-- How to complete this task --
The lines wanted are those in the data below that include "identifiable".

-- Saved entries --
-=-=-=-=-
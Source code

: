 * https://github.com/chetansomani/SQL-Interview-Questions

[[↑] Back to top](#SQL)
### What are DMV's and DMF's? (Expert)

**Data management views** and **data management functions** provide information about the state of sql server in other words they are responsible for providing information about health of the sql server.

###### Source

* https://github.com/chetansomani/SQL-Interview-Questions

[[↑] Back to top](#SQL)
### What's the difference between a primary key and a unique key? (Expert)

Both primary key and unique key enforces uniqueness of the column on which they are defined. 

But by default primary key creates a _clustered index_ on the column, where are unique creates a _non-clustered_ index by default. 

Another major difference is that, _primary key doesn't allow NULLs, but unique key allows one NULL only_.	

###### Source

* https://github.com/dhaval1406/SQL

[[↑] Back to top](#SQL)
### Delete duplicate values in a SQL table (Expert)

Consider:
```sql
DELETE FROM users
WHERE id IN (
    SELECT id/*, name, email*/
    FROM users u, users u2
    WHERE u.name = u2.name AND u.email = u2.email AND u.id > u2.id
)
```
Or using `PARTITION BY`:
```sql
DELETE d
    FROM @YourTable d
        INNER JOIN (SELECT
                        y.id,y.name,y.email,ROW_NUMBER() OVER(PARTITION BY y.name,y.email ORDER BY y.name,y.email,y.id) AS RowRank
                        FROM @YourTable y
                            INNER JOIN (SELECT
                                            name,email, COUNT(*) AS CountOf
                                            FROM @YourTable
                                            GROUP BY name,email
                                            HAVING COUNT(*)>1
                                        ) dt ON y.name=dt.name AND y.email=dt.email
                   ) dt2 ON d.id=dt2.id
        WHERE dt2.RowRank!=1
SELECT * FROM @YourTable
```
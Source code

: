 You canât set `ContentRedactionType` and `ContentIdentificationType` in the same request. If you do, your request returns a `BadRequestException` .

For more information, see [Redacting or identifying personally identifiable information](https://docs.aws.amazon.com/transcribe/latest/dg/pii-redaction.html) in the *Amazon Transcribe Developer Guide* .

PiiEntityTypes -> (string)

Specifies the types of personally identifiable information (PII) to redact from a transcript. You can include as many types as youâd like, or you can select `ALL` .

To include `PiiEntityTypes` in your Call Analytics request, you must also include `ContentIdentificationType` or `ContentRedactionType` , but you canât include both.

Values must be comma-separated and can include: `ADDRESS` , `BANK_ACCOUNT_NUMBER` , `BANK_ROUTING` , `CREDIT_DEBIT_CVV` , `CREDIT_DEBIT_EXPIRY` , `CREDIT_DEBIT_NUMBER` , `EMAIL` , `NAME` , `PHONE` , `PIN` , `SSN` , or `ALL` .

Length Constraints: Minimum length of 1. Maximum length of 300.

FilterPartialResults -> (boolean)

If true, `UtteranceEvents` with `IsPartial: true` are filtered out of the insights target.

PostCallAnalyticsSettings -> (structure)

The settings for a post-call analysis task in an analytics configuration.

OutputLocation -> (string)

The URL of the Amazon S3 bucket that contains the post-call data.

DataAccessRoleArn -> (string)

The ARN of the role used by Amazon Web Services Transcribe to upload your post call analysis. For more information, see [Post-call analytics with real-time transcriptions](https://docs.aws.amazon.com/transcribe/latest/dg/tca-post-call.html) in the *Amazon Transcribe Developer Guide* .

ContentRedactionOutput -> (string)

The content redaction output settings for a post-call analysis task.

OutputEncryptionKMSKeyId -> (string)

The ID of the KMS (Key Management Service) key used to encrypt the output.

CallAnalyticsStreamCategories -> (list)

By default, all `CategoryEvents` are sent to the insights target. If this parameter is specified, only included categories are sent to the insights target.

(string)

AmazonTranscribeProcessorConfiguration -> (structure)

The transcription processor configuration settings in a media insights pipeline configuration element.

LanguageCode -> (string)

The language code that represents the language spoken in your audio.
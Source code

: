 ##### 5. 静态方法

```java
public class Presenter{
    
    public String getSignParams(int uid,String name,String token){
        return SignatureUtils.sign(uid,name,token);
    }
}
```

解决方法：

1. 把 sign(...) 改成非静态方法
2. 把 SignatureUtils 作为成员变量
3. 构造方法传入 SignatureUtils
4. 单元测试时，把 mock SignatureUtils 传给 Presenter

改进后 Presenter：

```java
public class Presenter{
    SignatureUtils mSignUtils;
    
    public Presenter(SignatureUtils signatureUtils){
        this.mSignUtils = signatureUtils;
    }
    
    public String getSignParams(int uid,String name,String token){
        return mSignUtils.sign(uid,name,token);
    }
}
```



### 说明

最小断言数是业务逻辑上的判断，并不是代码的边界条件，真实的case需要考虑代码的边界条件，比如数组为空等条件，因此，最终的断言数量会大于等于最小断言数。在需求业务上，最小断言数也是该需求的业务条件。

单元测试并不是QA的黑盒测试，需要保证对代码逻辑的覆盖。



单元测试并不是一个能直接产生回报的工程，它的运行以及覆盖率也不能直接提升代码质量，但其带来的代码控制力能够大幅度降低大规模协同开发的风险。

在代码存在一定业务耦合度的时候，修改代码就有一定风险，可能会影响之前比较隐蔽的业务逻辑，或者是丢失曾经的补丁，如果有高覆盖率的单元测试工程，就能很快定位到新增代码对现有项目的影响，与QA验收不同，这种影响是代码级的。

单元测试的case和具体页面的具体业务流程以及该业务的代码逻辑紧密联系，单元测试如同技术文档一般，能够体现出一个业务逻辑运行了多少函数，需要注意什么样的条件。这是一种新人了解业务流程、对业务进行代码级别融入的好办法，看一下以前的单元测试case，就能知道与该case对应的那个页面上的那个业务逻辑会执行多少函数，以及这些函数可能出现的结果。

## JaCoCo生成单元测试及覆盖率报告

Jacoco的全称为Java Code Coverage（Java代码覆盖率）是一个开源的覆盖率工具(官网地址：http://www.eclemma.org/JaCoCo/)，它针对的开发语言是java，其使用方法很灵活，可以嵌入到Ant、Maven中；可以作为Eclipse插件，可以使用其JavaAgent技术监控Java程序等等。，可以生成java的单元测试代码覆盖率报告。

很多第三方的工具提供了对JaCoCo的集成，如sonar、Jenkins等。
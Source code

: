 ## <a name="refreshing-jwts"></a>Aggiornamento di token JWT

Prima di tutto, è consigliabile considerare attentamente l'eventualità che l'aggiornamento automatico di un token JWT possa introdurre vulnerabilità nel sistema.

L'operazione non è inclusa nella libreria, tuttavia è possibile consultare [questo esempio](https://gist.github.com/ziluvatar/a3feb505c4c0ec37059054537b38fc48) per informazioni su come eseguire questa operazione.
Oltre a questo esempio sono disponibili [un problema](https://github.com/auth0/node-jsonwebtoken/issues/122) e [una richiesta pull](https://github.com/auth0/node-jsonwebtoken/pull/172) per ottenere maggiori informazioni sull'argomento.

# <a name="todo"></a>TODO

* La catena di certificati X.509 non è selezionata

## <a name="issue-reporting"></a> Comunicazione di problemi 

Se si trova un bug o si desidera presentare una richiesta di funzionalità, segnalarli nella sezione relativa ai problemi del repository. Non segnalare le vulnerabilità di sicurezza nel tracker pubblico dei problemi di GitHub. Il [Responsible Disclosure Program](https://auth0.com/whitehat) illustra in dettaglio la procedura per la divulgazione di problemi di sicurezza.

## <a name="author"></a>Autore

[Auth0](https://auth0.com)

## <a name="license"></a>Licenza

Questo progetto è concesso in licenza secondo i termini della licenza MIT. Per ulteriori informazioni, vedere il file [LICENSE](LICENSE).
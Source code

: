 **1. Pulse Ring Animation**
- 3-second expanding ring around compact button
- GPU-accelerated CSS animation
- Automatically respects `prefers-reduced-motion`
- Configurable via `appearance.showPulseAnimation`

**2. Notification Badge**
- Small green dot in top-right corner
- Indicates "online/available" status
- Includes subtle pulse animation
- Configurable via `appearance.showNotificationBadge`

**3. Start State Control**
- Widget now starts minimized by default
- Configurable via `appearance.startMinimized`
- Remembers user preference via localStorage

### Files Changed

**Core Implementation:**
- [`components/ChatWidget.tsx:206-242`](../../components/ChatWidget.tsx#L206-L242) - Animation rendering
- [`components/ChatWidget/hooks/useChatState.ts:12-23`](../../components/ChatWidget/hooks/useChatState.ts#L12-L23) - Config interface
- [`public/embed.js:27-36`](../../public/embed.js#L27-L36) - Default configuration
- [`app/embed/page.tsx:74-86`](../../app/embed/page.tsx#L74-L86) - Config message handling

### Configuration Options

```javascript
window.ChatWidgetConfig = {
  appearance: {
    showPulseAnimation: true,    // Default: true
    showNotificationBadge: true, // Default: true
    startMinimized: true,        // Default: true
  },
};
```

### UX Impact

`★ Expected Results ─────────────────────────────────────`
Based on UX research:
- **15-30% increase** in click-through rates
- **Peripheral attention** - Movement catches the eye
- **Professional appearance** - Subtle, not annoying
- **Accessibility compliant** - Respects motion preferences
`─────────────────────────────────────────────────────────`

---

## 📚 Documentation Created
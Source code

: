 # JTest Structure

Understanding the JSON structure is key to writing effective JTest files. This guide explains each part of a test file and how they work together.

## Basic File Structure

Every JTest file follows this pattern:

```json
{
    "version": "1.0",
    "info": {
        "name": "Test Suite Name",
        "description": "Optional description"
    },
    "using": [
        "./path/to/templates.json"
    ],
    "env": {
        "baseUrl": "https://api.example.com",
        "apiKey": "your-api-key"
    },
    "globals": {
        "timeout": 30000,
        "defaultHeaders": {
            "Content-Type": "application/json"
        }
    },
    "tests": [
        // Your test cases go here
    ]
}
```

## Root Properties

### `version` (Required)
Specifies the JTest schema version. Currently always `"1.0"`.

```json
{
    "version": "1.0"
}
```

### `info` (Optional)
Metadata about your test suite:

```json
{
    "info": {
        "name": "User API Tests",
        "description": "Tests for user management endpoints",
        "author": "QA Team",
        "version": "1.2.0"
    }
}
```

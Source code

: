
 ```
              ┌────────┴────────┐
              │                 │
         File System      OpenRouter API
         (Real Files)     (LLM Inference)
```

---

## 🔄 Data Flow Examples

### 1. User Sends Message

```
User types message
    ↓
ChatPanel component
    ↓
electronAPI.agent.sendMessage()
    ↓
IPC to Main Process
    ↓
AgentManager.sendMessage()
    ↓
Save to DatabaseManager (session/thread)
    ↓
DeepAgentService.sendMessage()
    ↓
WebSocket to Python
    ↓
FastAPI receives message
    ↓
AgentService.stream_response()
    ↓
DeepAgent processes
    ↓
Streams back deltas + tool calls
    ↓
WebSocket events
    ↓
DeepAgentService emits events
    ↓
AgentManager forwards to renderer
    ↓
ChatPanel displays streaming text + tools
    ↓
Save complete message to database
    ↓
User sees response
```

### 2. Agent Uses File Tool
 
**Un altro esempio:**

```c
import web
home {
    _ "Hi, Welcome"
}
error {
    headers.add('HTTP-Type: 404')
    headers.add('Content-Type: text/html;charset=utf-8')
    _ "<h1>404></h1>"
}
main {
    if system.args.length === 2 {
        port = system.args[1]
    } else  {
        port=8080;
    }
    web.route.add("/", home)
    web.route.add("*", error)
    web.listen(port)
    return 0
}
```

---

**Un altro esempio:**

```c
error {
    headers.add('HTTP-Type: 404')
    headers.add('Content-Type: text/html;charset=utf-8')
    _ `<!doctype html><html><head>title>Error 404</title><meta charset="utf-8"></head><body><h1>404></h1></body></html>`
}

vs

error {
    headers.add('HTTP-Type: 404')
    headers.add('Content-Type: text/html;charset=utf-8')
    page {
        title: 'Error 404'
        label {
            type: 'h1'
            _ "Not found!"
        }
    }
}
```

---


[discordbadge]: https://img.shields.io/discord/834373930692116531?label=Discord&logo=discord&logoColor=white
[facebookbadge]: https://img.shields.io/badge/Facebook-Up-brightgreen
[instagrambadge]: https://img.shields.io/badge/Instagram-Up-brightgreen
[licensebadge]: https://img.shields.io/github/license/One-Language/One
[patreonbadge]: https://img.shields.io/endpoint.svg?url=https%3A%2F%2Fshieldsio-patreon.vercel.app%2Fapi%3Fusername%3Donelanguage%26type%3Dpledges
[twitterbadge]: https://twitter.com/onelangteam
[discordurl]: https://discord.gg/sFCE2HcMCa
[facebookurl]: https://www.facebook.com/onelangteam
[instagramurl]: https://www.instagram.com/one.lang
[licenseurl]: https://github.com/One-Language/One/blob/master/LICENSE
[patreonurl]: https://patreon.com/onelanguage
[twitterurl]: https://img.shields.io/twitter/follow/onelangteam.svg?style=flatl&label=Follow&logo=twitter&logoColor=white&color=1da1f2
-=-=-=-=-
-- Exercise result --
For more information, see [Redacting or identifying personally identifiable information](https://docs.aws.amazon.com/transcribe/latest/dg/pii-redaction.html) in the *Amazon Transcribe Developer Guide* .
Specifies the types of personally identifiable information (PII) to redact from a transcript. You can include as many types as youâd like, or you can select `ALL` .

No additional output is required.